Assignment =>
From the listing below, set down exactly the lines between the one holding "- **Sensitive Information**: Never" and the one holding "for one hour", inclusive. No other line is wanted.

Material supplied =>

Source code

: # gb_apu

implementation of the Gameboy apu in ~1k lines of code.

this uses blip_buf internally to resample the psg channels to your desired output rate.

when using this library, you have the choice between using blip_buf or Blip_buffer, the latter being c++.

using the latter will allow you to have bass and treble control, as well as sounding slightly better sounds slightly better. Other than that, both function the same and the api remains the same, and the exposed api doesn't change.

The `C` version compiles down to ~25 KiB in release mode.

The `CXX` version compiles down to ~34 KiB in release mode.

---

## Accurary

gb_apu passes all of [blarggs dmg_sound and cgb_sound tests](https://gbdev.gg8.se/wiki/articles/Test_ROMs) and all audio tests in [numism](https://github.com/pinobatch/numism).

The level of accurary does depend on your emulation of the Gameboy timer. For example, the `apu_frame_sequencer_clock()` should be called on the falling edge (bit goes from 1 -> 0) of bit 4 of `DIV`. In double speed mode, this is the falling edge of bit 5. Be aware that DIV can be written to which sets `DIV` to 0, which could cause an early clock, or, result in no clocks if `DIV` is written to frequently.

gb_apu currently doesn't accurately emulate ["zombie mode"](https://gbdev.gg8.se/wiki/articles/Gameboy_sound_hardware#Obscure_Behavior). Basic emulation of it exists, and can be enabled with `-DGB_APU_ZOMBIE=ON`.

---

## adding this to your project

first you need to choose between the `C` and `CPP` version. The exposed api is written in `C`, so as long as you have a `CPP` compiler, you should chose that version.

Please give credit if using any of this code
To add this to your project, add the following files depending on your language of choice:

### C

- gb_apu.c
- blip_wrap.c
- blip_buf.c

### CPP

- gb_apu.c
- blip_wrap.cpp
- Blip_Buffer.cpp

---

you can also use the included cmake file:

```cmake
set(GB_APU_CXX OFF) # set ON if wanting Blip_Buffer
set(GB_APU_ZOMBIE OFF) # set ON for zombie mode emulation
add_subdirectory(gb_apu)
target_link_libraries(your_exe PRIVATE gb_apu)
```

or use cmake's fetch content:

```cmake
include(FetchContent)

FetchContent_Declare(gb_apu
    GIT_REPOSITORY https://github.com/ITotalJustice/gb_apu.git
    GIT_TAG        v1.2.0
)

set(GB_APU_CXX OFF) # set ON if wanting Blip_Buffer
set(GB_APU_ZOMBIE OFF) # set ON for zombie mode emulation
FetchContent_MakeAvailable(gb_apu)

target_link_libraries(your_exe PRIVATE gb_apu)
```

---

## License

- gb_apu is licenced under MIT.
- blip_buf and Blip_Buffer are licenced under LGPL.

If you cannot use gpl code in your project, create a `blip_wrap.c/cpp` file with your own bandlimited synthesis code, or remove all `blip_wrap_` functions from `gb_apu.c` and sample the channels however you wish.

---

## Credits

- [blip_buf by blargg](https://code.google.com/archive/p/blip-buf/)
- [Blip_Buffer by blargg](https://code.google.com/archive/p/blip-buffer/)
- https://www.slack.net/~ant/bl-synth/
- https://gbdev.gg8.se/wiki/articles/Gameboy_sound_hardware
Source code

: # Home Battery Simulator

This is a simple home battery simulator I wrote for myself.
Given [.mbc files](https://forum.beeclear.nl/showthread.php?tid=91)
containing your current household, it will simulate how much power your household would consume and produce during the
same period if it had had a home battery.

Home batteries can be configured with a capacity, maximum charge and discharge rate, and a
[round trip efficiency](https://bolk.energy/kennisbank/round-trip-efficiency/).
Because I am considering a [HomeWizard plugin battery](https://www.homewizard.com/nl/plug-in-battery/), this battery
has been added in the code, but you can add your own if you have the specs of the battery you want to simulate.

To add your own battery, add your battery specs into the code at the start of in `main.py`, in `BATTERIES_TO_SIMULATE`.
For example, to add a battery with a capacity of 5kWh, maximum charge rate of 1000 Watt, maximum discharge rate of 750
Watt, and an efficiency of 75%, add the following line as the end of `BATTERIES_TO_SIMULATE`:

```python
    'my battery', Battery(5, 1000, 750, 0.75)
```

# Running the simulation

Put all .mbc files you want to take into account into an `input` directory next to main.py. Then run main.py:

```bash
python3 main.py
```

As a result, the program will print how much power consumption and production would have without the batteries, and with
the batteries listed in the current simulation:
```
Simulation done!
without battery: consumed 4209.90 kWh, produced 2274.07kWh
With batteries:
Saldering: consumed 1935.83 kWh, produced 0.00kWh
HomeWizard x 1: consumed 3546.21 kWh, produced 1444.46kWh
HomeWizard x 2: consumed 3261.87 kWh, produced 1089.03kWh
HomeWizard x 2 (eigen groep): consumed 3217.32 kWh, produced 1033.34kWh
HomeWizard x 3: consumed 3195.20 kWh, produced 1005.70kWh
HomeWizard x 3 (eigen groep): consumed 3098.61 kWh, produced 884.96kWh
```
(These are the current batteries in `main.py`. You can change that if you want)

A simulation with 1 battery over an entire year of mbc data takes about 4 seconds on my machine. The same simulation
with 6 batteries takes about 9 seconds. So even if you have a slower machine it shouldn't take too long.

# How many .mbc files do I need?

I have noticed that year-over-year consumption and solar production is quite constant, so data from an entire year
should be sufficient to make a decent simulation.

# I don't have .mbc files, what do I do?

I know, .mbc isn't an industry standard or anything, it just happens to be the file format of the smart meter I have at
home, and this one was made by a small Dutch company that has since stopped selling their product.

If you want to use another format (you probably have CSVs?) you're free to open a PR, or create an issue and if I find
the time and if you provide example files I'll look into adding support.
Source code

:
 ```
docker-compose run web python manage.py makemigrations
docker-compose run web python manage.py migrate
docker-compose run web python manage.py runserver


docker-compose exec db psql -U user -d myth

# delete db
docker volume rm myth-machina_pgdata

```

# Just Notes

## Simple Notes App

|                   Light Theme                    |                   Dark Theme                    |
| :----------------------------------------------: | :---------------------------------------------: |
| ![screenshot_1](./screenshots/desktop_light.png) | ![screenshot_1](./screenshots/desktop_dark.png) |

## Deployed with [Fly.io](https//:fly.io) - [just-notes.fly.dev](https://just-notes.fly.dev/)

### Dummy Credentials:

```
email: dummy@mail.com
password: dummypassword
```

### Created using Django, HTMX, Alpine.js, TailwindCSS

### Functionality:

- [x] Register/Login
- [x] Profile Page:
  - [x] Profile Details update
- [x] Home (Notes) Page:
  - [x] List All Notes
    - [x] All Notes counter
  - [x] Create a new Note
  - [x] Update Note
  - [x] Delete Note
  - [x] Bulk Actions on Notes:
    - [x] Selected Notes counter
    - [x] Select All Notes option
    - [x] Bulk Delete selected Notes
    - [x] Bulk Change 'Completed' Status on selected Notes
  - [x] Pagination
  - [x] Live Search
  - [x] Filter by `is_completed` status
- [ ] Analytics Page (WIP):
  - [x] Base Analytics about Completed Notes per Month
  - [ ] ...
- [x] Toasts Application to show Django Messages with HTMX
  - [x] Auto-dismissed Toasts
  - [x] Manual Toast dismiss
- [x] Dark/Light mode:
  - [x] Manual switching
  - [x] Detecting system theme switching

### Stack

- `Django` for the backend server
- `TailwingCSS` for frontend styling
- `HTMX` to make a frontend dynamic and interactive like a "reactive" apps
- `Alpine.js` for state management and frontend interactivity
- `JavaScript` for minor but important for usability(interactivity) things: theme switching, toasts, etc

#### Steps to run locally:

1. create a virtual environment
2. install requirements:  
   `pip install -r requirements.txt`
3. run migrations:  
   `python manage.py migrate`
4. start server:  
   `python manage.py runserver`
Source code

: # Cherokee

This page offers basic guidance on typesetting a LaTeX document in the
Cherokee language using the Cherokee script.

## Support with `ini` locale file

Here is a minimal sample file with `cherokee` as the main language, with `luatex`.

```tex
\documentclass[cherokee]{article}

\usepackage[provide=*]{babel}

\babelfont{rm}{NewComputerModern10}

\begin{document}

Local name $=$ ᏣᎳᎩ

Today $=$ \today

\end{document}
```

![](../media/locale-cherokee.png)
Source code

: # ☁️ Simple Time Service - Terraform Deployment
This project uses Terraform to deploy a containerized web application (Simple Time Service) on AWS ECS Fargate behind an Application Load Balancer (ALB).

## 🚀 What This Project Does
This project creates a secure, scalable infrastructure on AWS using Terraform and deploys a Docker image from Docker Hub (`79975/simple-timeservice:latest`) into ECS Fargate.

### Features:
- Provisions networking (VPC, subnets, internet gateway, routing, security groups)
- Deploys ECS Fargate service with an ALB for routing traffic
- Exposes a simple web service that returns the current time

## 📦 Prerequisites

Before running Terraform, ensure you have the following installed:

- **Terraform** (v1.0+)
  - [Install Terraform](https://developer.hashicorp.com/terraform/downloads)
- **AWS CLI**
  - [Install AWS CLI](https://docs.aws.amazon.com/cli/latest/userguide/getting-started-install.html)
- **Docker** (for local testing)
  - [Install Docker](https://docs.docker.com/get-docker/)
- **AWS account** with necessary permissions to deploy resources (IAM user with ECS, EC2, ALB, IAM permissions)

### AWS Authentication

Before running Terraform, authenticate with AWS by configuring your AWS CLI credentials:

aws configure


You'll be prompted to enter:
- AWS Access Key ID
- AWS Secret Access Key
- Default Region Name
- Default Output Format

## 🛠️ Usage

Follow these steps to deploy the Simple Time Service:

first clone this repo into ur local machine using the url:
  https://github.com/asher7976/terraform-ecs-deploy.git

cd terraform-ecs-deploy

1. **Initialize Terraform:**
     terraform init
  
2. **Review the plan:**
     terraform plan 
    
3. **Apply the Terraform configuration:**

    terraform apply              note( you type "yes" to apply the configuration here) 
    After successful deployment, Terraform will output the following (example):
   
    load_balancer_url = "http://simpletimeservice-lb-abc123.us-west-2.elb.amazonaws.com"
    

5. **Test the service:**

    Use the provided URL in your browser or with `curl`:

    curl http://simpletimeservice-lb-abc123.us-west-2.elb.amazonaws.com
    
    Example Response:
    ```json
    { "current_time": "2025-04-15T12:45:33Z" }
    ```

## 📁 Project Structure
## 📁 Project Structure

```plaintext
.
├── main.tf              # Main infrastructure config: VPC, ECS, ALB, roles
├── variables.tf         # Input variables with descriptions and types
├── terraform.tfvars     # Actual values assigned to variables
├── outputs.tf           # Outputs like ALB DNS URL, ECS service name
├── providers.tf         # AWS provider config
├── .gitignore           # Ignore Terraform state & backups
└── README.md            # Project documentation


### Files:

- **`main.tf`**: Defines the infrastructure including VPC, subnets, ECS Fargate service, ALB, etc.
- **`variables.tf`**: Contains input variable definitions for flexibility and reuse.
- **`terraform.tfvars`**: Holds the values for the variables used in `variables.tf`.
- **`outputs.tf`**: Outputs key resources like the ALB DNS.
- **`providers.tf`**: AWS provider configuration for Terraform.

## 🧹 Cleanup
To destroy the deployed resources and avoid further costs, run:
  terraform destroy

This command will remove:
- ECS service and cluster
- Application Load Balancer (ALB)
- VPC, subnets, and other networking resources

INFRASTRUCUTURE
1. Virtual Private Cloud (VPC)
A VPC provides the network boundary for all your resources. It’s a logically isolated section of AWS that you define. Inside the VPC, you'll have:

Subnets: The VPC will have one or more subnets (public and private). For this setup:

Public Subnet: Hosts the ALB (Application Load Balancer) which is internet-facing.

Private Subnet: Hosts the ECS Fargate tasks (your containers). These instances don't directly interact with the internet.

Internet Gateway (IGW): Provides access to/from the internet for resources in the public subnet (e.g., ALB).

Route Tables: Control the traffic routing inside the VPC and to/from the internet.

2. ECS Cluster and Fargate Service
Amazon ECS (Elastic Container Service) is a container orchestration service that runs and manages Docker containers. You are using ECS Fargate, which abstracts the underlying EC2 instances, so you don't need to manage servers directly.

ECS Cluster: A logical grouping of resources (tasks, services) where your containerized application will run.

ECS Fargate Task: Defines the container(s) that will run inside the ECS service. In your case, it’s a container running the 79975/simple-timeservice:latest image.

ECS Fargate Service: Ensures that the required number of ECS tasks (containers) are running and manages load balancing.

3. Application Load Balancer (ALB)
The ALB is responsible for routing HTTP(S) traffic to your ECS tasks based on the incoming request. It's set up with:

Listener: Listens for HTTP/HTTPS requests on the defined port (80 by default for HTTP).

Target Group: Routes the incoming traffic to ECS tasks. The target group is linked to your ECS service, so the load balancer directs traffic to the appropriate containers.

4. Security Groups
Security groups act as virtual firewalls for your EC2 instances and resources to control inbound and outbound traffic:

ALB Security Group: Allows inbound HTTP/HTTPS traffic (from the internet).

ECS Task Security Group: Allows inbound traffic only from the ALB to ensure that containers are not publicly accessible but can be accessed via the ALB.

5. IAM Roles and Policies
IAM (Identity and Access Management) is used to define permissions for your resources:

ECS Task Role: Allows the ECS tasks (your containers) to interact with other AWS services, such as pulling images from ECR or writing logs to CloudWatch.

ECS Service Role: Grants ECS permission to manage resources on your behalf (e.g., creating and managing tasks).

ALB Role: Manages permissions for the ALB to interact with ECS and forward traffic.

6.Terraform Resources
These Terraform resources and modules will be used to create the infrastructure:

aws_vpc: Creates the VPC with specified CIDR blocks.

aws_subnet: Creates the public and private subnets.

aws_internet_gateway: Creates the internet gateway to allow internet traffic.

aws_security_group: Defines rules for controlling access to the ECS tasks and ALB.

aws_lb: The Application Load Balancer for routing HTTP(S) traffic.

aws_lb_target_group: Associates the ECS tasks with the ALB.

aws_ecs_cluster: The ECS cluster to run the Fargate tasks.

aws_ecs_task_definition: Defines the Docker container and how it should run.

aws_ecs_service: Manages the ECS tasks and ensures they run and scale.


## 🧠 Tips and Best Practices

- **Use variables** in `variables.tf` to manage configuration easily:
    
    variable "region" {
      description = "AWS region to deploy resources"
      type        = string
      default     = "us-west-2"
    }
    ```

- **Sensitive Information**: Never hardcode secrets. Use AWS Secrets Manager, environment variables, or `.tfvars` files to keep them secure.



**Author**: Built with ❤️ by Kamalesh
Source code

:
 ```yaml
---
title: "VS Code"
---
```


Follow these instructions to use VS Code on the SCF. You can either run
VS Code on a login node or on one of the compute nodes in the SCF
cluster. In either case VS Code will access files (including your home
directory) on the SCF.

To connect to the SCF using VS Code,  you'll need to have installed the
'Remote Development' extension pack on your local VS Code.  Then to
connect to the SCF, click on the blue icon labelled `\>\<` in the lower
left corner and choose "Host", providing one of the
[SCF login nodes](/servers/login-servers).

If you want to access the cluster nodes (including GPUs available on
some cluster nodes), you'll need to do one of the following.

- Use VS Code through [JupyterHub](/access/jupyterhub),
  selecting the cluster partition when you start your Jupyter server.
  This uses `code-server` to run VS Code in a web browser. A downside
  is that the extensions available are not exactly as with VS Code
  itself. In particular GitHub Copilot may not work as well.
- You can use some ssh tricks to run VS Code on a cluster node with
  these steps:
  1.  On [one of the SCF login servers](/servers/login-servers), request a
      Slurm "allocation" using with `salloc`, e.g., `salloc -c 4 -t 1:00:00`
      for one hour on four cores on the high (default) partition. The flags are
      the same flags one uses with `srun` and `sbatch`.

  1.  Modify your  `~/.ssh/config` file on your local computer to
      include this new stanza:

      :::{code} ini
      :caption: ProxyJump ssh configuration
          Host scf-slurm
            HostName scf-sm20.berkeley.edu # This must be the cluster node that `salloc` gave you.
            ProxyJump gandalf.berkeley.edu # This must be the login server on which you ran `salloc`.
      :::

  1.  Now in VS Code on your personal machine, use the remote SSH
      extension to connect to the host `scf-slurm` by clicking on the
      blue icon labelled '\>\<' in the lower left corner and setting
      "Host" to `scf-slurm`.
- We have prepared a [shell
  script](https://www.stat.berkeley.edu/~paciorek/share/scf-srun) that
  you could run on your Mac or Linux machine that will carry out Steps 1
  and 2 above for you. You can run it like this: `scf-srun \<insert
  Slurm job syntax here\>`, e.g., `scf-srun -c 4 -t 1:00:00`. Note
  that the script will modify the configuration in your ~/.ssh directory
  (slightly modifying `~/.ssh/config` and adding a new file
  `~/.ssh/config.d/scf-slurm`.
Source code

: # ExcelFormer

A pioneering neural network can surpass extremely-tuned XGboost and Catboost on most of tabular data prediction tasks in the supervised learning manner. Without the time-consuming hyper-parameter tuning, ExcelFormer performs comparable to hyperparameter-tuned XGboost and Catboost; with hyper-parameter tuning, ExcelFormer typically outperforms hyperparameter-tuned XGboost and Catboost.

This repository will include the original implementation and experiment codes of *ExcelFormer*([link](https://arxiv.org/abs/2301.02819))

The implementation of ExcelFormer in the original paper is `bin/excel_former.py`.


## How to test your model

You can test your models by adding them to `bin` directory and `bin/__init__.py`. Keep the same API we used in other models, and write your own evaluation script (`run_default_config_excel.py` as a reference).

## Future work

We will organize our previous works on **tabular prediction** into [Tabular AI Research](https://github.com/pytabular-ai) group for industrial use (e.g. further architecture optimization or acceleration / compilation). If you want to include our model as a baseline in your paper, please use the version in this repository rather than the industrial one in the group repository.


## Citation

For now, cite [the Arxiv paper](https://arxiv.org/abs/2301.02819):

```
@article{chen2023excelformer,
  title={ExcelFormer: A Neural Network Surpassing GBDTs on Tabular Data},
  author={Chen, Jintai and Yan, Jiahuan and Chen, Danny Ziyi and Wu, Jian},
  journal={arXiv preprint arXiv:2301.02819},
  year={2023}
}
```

Solution below =>
- **Sensitive Information**: Never hardcode secrets. Use AWS Secrets Manager, environment variables, or `.tfvars` files to keep them secure.



**Author**: Built with ❤️ by Kamalesh
Source code

:
 ```yaml
---
title: "VS Code"
---
```


Follow these instructions to use VS Code on the SCF. You can either run
VS Code on a login node or on one of the compute nodes in the SCF
cluster. In either case VS Code will access files (including your home
directory) on the SCF.

To connect to the SCF using VS Code,  you'll need to have installed the
'Remote Development' extension pack on your local VS Code.  Then to
connect to the SCF, click on the blue icon labelled `\>\<` in the lower
left corner and choose "Host", providing one of the
[SCF login nodes](/servers/login-servers).

If you want to access the cluster nodes (including GPUs available on
some cluster nodes), you'll need to do one of the following.

- Use VS Code through [JupyterHub](/access/jupyterhub),
  selecting the cluster partition when you start your Jupyter server.
  This uses `code-server` to run VS Code in a web browser. A downside
  is that the extensions available are not exactly as with VS Code
  itself. In particular GitHub Copilot may not work as well.
- You can use some ssh tricks to run VS Code on a cluster node with
  these steps:
  1.  On [one of the SCF login servers](/servers/login-servers), request a
      Slurm "allocation" using with `salloc`, e.g., `salloc -c 4 -t 1:00:00`
      for one hour on four cores on the high (default) partition. The flags are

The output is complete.